The same is true in financial services. If you inform and educate your prospects and clients, they will want to buy from you and you will benefit from positive word-of-mouth. In addition, just as Home Depot inspires people to continue to buy there because of the personal interest they take in their customers, you, too, by taking a personal interest, can inspire people to continue to do business with you.

There are many ways to inform and educate prospects and clients. However, to reach them on a regular basis, you must maintain an accurate list of information about them. Today’s technology makes it easy to load targeted prospects and clients into a contact database. When doing so, you should assign a market code to identify their market segment. Be sure to include what they do for a living, where they recreate, and what and where their special interests are. This will help you to segment them even further.

In addition, record the date when entering names along with special dates, such as product purchase dates and the anniversary of the date they started their business or practice. Having this information in a database allows you to easily communicate with your prospects and clients.

As a financial services professional, the challenge you face is how to continue to inform and educate your prospects and clients. The following tactics are designed to help you answer that question:

1. Set up a hotline number for your prospects and clients to call with questions. One of the most effective ways to educate prospects and clients is to be available when they feel they need information. Letting them know they can call on you for the information they need adds another dimension of quality to your marketing and prospecting relationship.

A simple 2×2 ad in their local newsletter or trade magazine can position you effectively. If you are dual-licensed for insurance and investments and you’re working Oak Hill Country Club as one of your target markets, the ad could simply read, “For answers to your insurance and investment questions, call John Doe at 555-1000, your Oak Hill Country Club Financial Advisor.”

2. Send a personal message on CD. The creative way to inform and educate is to produce a personal CD once or twice a year. This gives you the opportunity to share new ideas and discuss issues of importance to prospects and clients; and it gives them the opportunity to hear your voice. The CD allows you to convey your personality into the message so that your prospects and clients actually feel as though you’re talking to them one-on-one.

3. Use the power of targeted advertising. Successful agents and managers know the power of advertising. Local targeted ads in your association-, recreation-, or special interest-oriented newsletters and publications put you closer to the people you want to reach. Run your ad every month if you can. If you can’t afford every month, schedule it every other month. Be sure to run an ad no fewer than 3 times to be seen and recognized. To be sure your ads are effective, be sure they stand out. Start with a benefit-driven, grabber headline specific to your target market to capture attention.

4. Send product and services information updates frequently. Cross-selling starts with cross marketing. Discipline yourself to inform clients and prospects of new opportunities available to them to maximize their insurance dollars and reduce their risk. One advisor, who targets executive chefs in Chicago, sends out a regular notice to his clients and prospects about his “menu of services.” He highlights his “new” menu items (products and services) and various “specials” he thinks will work best for them. You could do the same.
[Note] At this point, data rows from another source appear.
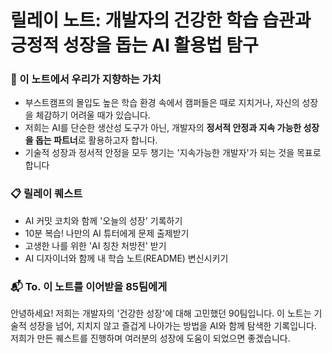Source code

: # 릴레이 노트: 개발자의 건강한 학습 습관과 긍정적 성장을 돕는 AI 활용법 탐구

### 📜 이 노트에서 우리가 지향하는 가치

- 부스트캠프의 몰입도 높은 학습 환경 속에서 캠퍼들은 때로 지치거나, 자신의 성장을 체감하기 어려울 때가 있습니다.
- 저희는 AI를 단순한 생산성 도구가 아닌, 개발자의 **정서적 안정과 지속 가능한 성장을 돕는 파트너**로 활용하고자 합니다.
- 기술적 성장과 정서적 안정을 모두 챙기는 '지속가능한 개발자'가 되는 것을 목표로 합니다

### 📋 릴레이 퀘스트

- AI 커밋 코치와 함께 '오늘의 성장' 기록하기
- 10분 복습! 나만의 AI 튜터에게 문제 출제받기
- 고생한 나를 위한 'AI 칭찬 처방전' 받기
- AI 디자이너와 함께 내 학습 노트(README) 변신시키기

### 📬 To. 이 노트를 이어받을 85팀에게

안녕하세요! 저희는 개발자의 '건강한 성장'에 대해 고민했던 90팀입니다.
이 노트는 기술적 성장을 넘어, 지치지 않고 즐겁게 나아가는 방법을 AI와 함께 탐색한 기록입니다.
저희가 만든 퀘스트를 진행하며 여러분의 성장에 도움이 되었으면 좋겠습니다.
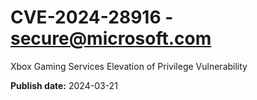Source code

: # CVE-2024-28916 - secure@microsoft.com

Xbox Gaming Services Elevation of Privilege Vulnerability

**Publish date:** 2024-03-21
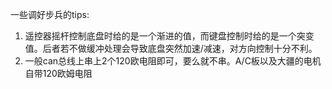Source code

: 一些调好步兵的tips:

1. 遥控器摇杆控制底盘时给的是一个渐进的值，而键盘控制时给的是一个突变值。后者若不做缓冲处理会导致底盘突然加速/减速，对方向控制十分不利。
2. 一般can总线上串上2个120欧电阻即可，要么就不串。A/C板以及大疆的电机自带120欧姆电阻
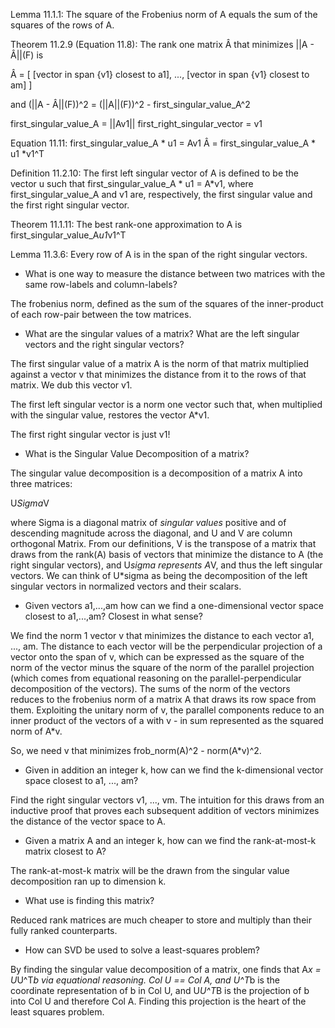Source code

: Lemma 11.1.1: The square of the Frobenius norm of A equals the sum of the squares of the rows of A.

Theorem 11.2.9 (Equation 11.8): The rank one matrix Â that minimizes ||A - Â||(F) is

Â = [
  [vector in span {v1} closest to a1],
  ...,
  [vector in span {v1} closest to am]
]

and
(||A - Â||(F))^2 = (||A||(F))^2 - first_singular_value_A^2

first_singular_value_A = ||Av1||
first_right_singular_vector = v1

Equation 11.11:
first_singular_value_A * u1 = Av1
Â = first_singular_value_A * u1 *v1^T

Definition 11.2.10: The first left singular vector of A is defined to be the vector u such that first_singular_value_A * u1 = A*v1, where first_singular_value_A and v1 are, respectively, the first singular value and the first right singular vector.


Theorem 11.1.11: The best rank-one approximation to A is first_singular_value_A*u1*v1^T

Lemma 11.3.6: Every row of A is in the span of the right singular vectors.

* What is one way to measure the distance between two matrices with the same row-labels and column-labels?

The frobenius norm, defined as the sum of the squares of the inner-product of each row-pair between the tow matrices.

* What are the singular values of a matrix? What are the left singular vectors and the right singular vectors?

The first singular value of a matrix A is the norm of that matrix multiplied against a vector v that minimizes the distance from it to the rows of that matrix. We dub this vector v1.

The first left singular vector is a norm one vector such that, when multiplied with the singular value, restores the vector A*v1.

The first right singular vector is just v1!

* What is the Singular Value Decomposition of a matrix?

The singular value decomposition is a decomposition of a matrix A into three matrices:

U*Sigma*V

where Sigma is a diagonal matrix of _singular values_ positive and of descending magnitude across the diagonal, and U and V are column orthogonal Matrix. From our definitions, V is the transpose of a matrix that draws from the rank(A) basis of vectors that minimize the distance to A (the right singular vectors), and U*sigma represents A*V, and thus the left singular vectors. We can think of U*sigma as being the decomposition of the left singular vectors in normalized vectors and their scalars.

* Given vectors a1,...,am how can we find a one-dimensional vector space closest to a1,...,am? Closest in what sense?

We find the norm 1 vector v that minimizes the distance to each vector a1, ..., am. The distance to each vector will be the perpendicular projection of a vector onto the span of v, which can be expressed as the square of the norm of the vector minus the square of the norm of the parallel projection (which comes from equational reasoning on the parallel-perpendicular decomposition of the vectors). The sums of the norm of the vectors reduces to the frobenius norm of a matrix A that draws its row space from them. Exploiting the unitary norm of v, the parallel components reduce to an inner product of the vectors of a with v - in sum represented as the squared norm of A*v.

So, we need v that minimizes frob_norm(A)^2 - norm(A*v)^2.

* Given in addition an integer k, how can we find the k-dimensional vector space closest to a1, ..., am?

Find the right singular vectors v1, ..., vm. The intuition for this draws from an inductive proof that proves each subsequent addition of vectors minimizes the distance of the vector space to A.
 
* Given a matrix A and an integer k, how can we find the rank-at-most-k matrix closest to A?

The rank-at-most-k matrix will be the drawn from the singular value decomposition ran up to dimension k.

* What use is finding this matrix?

Reduced rank matrices are much cheaper to store and multiply than their fully ranked counterparts.

* How can SVD be used to solve a least-squares problem?

By finding the singular value decomposition of a matrix, one finds that A*x = U*U^T*b via equational reasoning. Col U == Col A, and U^T*b is the coordinate representation of b in Col U, and U*U^T*B is the projection of b into Col U and therefore Col A. Finding this projection is the heart of the least squares problem.

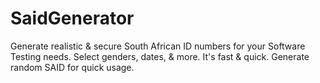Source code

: # SaidGenerator

Generate realistic & secure South African ID numbers for your Software Testing needs. Select genders, dates, & more. It's fast & quick. Generate random SAID for quick usage.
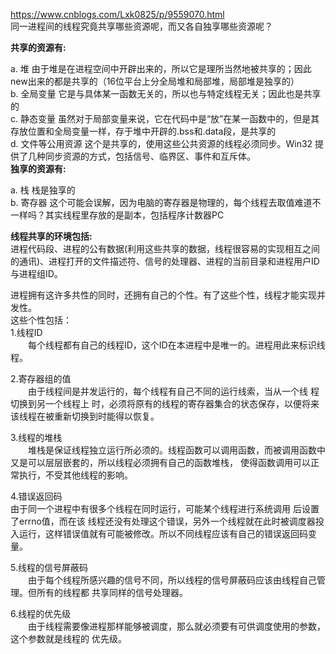 https://www.cnblogs.com/Lxk0825/p/9559070.html  
同一进程间的线程究竟共享哪些资源呢，而又各自独享哪些资源呢？    

**共享的资源有:**   

a. 堆  由于堆是在进程空间中开辟出来的，所以它是理所当然地被共享的；因此new出来的都是共享的（16位平台上分全局堆和局部堆，局部堆是独享的）  
b. 全局变量 它是与具体某一函数无关的，所以也与特定线程无关；因此也是共享的  
c. 静态变量 虽然对于局部变量来说，它在代码中是“放”在某一函数中的，但是其存放位置和全局变量一样，存于堆中开辟的.bss和.data段，是共享的  
d. 文件等公用资源  这个是共享的，使用这些公共资源的线程必须同步。Win32 提供了几种同步资源的方式，包括信号、临界区、事件和互斥体。  
**独享的资源有:**  

a. 栈 栈是独享的  
b. 寄存器  这个可能会误解，因为电脑的寄存器是物理的，每个线程去取值难道不一样吗？其实线程里存放的是副本，包括程序计数器PC  

**线程共享的环境包括:**  
进程代码段、进程的公有数据(利用这些共享的数据，线程很容易的实现相互之间的通讯)、进程打开的文件描述符、信号的处理器、进程的当前目录和进程用户ID与进程组ID。  
 
进程拥有这许多共性的同时，还拥有自己的个性。有了这些个性，线程才能实现并发性。  
这些个性包括：  
1.线程ID  
　　每个线程都有自己的线程ID，这个ID在本进程中是唯一的。进程用此来标识线程。    
 
2.寄存器组的值    
　　由于线程间是并发运行的，每个线程有自己不同的运行线索，当从一个线 程切换到另一个线程上 时，必须将原有的线程的寄存器集合的状态保存，以便将来该线程在被重新切换到时能得以恢复。    
 
3.线程的堆栈    
　　堆栈是保证线程独立运行所必须的。线程函数可以调用函数，而被调用函数中又是可以层层嵌套的，所以线程必须拥有自己的函数堆栈， 使得函数调用可以正常执行，不受其他线程的影响。    
 
4.错误返回码  
      由于同一个进程中有很多个线程在同时运行，可能某个线程进行系统调用 后设置了errno值，而在该 线程还没有处理这个错误，另外一个线程就在此时被调度器投入运行，这样错误值就有可能被修改。所以不同线程应该有自己的错误返回码变量。    
 
5.线程的信号屏蔽码  
　　由于每个线程所感兴趣的信号不同，所以线程的信号屏蔽码应该由线程自己管理。但所有的线程都 共享同样的信号处理器。    

6.线程的优先级  
　　由于线程需要像进程那样能够被调度，那么就必须要有可供调度使用的参数，这个参数就是线程的 优先级。     
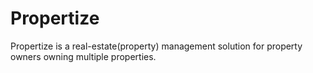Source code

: # Propertize
 Propertize is a real-estate(property) management solution for property owners owning multiple properties.
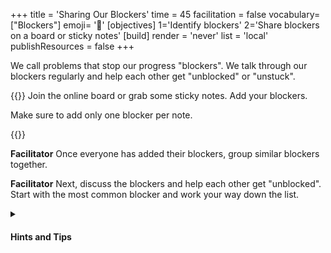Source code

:+++
title = 'Sharing Our Blockers'
time = 45
facilitation = false
vocabulary=["Blockers"]
emoji= '🧩'
[objectives]
1='Identify blockers'
2='Share blockers on a board or sticky notes'
[build]
  render = 'never'
  list = 'local'
  publishResources = false
+++

We call problems that stop our progress "blockers". We talk through our blockers regularly and help each other get "unblocked" or "unstuck".

{{<note title="Sharing Our Blockers" type="activity">}}
Join the online board or grab some sticky notes. Add your blockers.

Make sure to add only one blocker per note.

{{</note>}}

**Facilitator** Once everyone has added their blockers, group similar blockers together.

**Facilitator** Next, discuss the blockers and help each other get "unblocked". Start with the most common blocker and work your way down the list.

<details>
<summary>

#### Hints and Tips

</summary>

{{<note title="Example Blockers" type="example">}}

- I can't open a PR, because...
- How do I fix extra stray files in my PR?
- I don't have a computer so I can't complete my work!
- How do I run Lighthouse?

{{</note>}}

- Everyone should have blockers. If you aren't blocked on anything in the course, do you need to challenge yourself more?
- Ask "stupid" questions. Your question is not stupid! What we are doing is hard, and everyone has questions. If you're stuck, it's likely that someone else is too. Please help others and ask your question!
- If you have other more _advanced_ questions, do write them on the board but **don't** expect to answer them in Blockers. We will work on those in study group.
</details>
5. Do annual surveys of your prospects and clients. Perhaps the greatest sources of education ideas are your clients and prospects. Survey them annually and ask questions such as:

o What problems do they want solved?

o What needs do they have this year?

o How do they prefer to get information about products and services from you?

o Do they usually read advertisements in local convention or special events programs?

By asking these questions, you know what matters to them. It also is another point of contact that keeps your name in front of them on a favorable basis and shows a personal interest.

A blurring of lines

Clearly, the lines between marketing and prospecting and selling are blurring. As a financial services professional, you are increasingly responsible for making things happen in your marketplace. To ensure your future, you need to continually educate and inform your prospects and clients not only about who you are, but what you can do for them.